YOUR TASK: Give a verbatim copy of the data, leaving the pictures out.

DATASET EXTRACT:
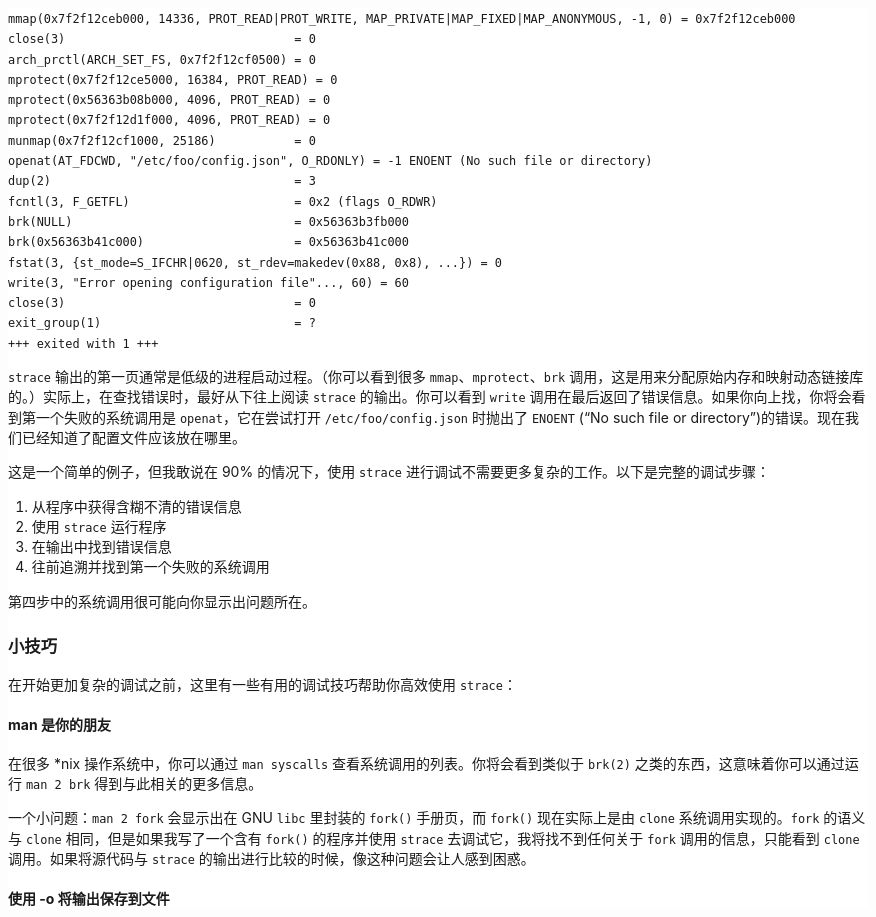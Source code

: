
```
mmap(0x7f2f12ceb000, 14336, PROT_READ|PROT_WRITE, MAP_PRIVATE|MAP_FIXED|MAP_ANONYMOUS, -1, 0) = 0x7f2f12ceb000
close(3)                                = 0
arch_prctl(ARCH_SET_FS, 0x7f2f12cf0500) = 0
mprotect(0x7f2f12ce5000, 16384, PROT_READ) = 0
mprotect(0x56363b08b000, 4096, PROT_READ) = 0
mprotect(0x7f2f12d1f000, 4096, PROT_READ) = 0
munmap(0x7f2f12cf1000, 25186)           = 0
openat(AT_FDCWD, "/etc/foo/config.json", O_RDONLY) = -1 ENOENT (No such file or directory)
dup(2)                                  = 3
fcntl(3, F_GETFL)                       = 0x2 (flags O_RDWR)
brk(NULL)                               = 0x56363b3fb000
brk(0x56363b41c000)                     = 0x56363b41c000
fstat(3, {st_mode=S_IFCHR|0620, st_rdev=makedev(0x88, 0x8), ...}) = 0
write(3, "Error opening configuration file"..., 60) = 60
close(3)                                = 0
exit_group(1)                           = ?
+++ exited with 1 +++
```

`strace` 输出的第一页通常是低级的进程启动过程。（你可以看到很多 `mmap`、`mprotect`、`brk` 调用，这是用来分配原始内存和映射动态链接库的。）实际上，在查找错误时，最好从下往上阅读 `strace` 的输出。你可以看到 `write` 调用在最后返回了错误信息。如果你向上找，你将会看到第一个失败的系统调用是 `openat`，它在尝试打开 `/etc/foo/config.json` 时抛出了 `ENOENT` (“No such file or directory”)的错误。现在我们已经知道了配置文件应该放在哪里。


这是一个简单的例子，但我敢说在 90% 的情况下，使用 `strace` 进行调试不需要更多复杂的工作。以下是完整的调试步骤：


1. 从程序中获得含糊不清的错误信息
2. 使用 `strace` 运行程序
3. 在输出中找到错误信息
4. 往前追溯并找到第一个失败的系统调用


第四步中的系统调用很可能向你显示出问题所在。


### 小技巧


在开始更加复杂的调试之前，这里有一些有用的调试技巧帮助你高效使用 `strace`：


#### man 是你的朋友


在很多 \*nix 操作系统中，你可以通过 `man syscalls` 查看系统调用的列表。你将会看到类似于 `brk(2)` 之类的东西，这意味着你可以通过运行 `man 2 brk` 得到与此相关的更多信息。


一个小问题：`man 2 fork` 会显示出在 GNU `libc` 里封装的 `fork()` 手册页，而 `fork()` 现在实际上是由 `clone` 系统调用实现的。`fork` 的语义与 `clone` 相同，但是如果我写了一个含有 `fork()` 的程序并使用 `strace` 去调试它，我将找不到任何关于 `fork` 调用的信息，只能看到 `clone` 调用。如果将源代码与 `strace` 的输出进行比较的时候，像这种问题会让人感到困惑。


#### 使用 -o 将输出保存到文件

YOUR SOLUTION:
Source code

:
```
mmap(0x7f2f12ceb000, 14336, PROT_READ|PROT_WRITE, MAP_PRIVATE|MAP_FIXED|MAP_ANONYMOUS, -1, 0) = 0x7f2f12ceb000
close(3)                                = 0
arch_prctl(ARCH_SET_FS, 0x7f2f12cf0500) = 0
mprotect(0x7f2f12ce5000, 16384, PROT_READ) = 0
mprotect(0x56363b08b000, 4096, PROT_READ) = 0
mprotect(0x7f2f12d1f000, 4096, PROT_READ) = 0
munmap(0x7f2f12cf1000, 25186)           = 0
openat(AT_FDCWD, "/etc/foo/config.json", O_RDONLY) = -1 ENOENT (No such file or directory)
dup(2)                                  = 3
fcntl(3, F_GETFL)                       = 0x2 (flags O_RDWR)
brk(NULL)                               = 0x56363b3fb000
brk(0x56363b41c000)                     = 0x56363b41c000
fstat(3, {st_mode=S_IFCHR|0620, st_rdev=makedev(0x88, 0x8), ...}) = 0
write(3, "Error opening configuration file"..., 60) = 60
close(3)                                = 0
exit_group(1)                           = ?
+++ exited with 1 +++
```

`strace` 输出的第一页通常是低级的进程启动过程。（你可以看到很多 `mmap`、`mprotect`、`brk` 调用，这是用来分配原始内存和映射动态链接库的。）实际上，在查找错误时，最好从下往上阅读 `strace` 的输出。你可以看到 `write` 调用在最后返回了错误信息。如果你向上找，你将会看到第一个失败的系统调用是 `openat`，它在尝试打开 `/etc/foo/config.json` 时抛出了 `ENOENT` (“No such file or directory”)的错误。现在我们已经知道了配置文件应该放在哪里。


这是一个简单的例子，但我敢说在 90% 的情况下，使用 `strace` 进行调试不需要更多复杂的工作。以下是完整的调试步骤：


1. 从程序中获得含糊不清的错误信息
2. 使用 `strace` 运行程序
3. 在输出中找到错误信息
4. 往前追溯并找到第一个失败的系统调用


第四步中的系统调用很可能向你显示出问题所在。


### 小技巧


在开始更加复杂的调试之前，这里有一些有用的调试技巧帮助你高效使用 `strace`：


#### man 是你的朋友


在很多 \*nix 操作系统中，你可以通过 `man syscalls` 查看系统调用的列表。你将会看到类似于 `brk(2)` 之类的东西，这意味着你可以通过运行 `man 2 brk` 得到与此相关的更多信息。


一个小问题：`man 2 fork` 会显示出在 GNU `libc` 里封装的 `fork()` 手册页，而 `fork()` 现在实际上是由 `clone` 系统调用实现的。`fork` 的语义与 `clone` 相同，但是如果我写了一个含有 `fork()` 的程序并使用 `strace` 去调试它，我将找不到任何关于 `fork` 调用的信息，只能看到 `clone` 调用。如果将源代码与 `strace` 的输出进行比较的时候，像这种问题会让人感到困惑。


#### 使用 -o 将输出保存到文件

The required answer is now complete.